Что это: хохма ради хохмы? Отнюдь нет -- перед нами точная иллюстрация к главе 7: «А может быть и то: поэта / Обыкновенный ждал удел...» (строфа XXXIX). Так в «Тени» играют с текстом.

Вот Татьяна пишет письмо, с трудом подыскивая нужные слова. Поначалу виолончель Ольги Калиновой издает нечто несуразное (чуть ли не «Кто может сравниться с Матильдой моей...») -- нет, не то, скомканный лист бумаги (писчей? нотной?) летит на пол.
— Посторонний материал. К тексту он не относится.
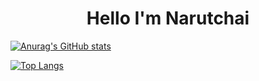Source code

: <center><h1>Hello I'm Narutchai</h1></center>

[![Anurag's GitHub stats](https://github-readme-stats.vercel.app/api?username=Narutchai01&show_icons=true&theme=outrun )](https://github.com/anuraghazra/github-readme-stats)

[![Top Langs](https://github-readme-stats.vercel.app/api/top-langs/?username=Narutchai01&theme=outrun )](https://github.com/anuraghazra/github-readme-stats)

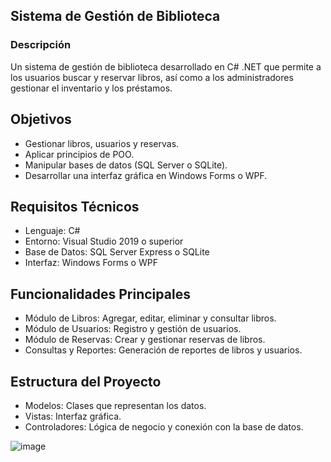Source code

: ## Sistema de Gestión de Biblioteca

### Descripción
Un sistema de gestión de biblioteca desarrollado en C# .NET que permite a los usuarios buscar y reservar libros, así como a los administradores gestionar el inventario y los préstamos.

## Objetivos
* Gestionar libros, usuarios y reservas.
* Aplicar principios de POO.
* Manipular bases de datos (SQL Server o SQLite).
* Desarrollar una interfaz gráfica en Windows Forms o WPF.

## Requisitos Técnicos
* Lenguaje: C#
* Entorno: Visual Studio 2019 o superior
* Base de Datos: SQL Server Express o SQLite
* Interfaz: Windows Forms o WPF

## Funcionalidades Principales
* Módulo de Libros: Agregar, editar, eliminar y consultar libros.
* Módulo de Usuarios: Registro y gestión de usuarios.
* Módulo de Reservas: Crear y gestionar reservas de libros.
* Consultas y Reportes: Generación de reportes de libros y usuarios.

## Estructura del Proyecto
* Modelos: Clases que representan los datos.
* Vistas: Interfaz gráfica.
* Controladores: Lógica de negocio y conexión con la base de datos.

![image](https://github.com/user-attachments/assets/73f21db8-6db9-48cd-a384-efecfb24b572)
Потихоньку звуки выстраиваются в нужном порядке: «Я-к-вам-пишу-чего-же-боле», а из-за сцены дразнится, сбивая героиню, знаменитый, памятный по «Плачу Иеремии» хор Андрея Котова: «Я-помню-чудное-мгновенье...»; «Онегин-я-скрывать-не-стану...». И вот письмо дописано, Татьяна, обессилев, засыпает, а виолончель издает почти членораздельное, низкое-низкое «Уф-ффф...». Так играют с музыкой.

Иные же вещи -- «Сон Татьяны», в котором звучит подлинный пушкинский текст (вообще-то стихи для «Онегена» писал Александр Житков, постоянный автор «Тени» и достойный преемник Модеста Чайковского) или бессловесная сцена дуэли Арлекина-Онегена с Пьеро-Ленским (сначала пистолеты, потом здоровенная дубина против фагота) -- пересказу не поддаются. Можно объяснить, что происходит на сцене, в какой последовательности, но это все равно что втискивать в слова сновидение. Пушкину это удавалось, а я даже и пытаться не буду.

Скажу напоследок, что спектакль «Евгений Онеген» получился у театра «Тень» со второй попытки. Первая, состоявшаяся в позапрошлом сезоне, была достойна самых высоких похвал, но Илья и Майя ею не удовлетворились. Они сняли спектакль с репертуара и, по обыкновению, сделали все правильно. Разница между тогдашним и нынешним «Онегеным» примерно та же, что между изощренным фокусом и маленьким чудом. Выходя из маленького зала на Октябрьской улице, поневоле думаешь: «А вдруг Это больше не повторится?» И эти мысли свидетельствуют, что театру вновь каким-то образом удалось выполнить высшее из своих предназначений.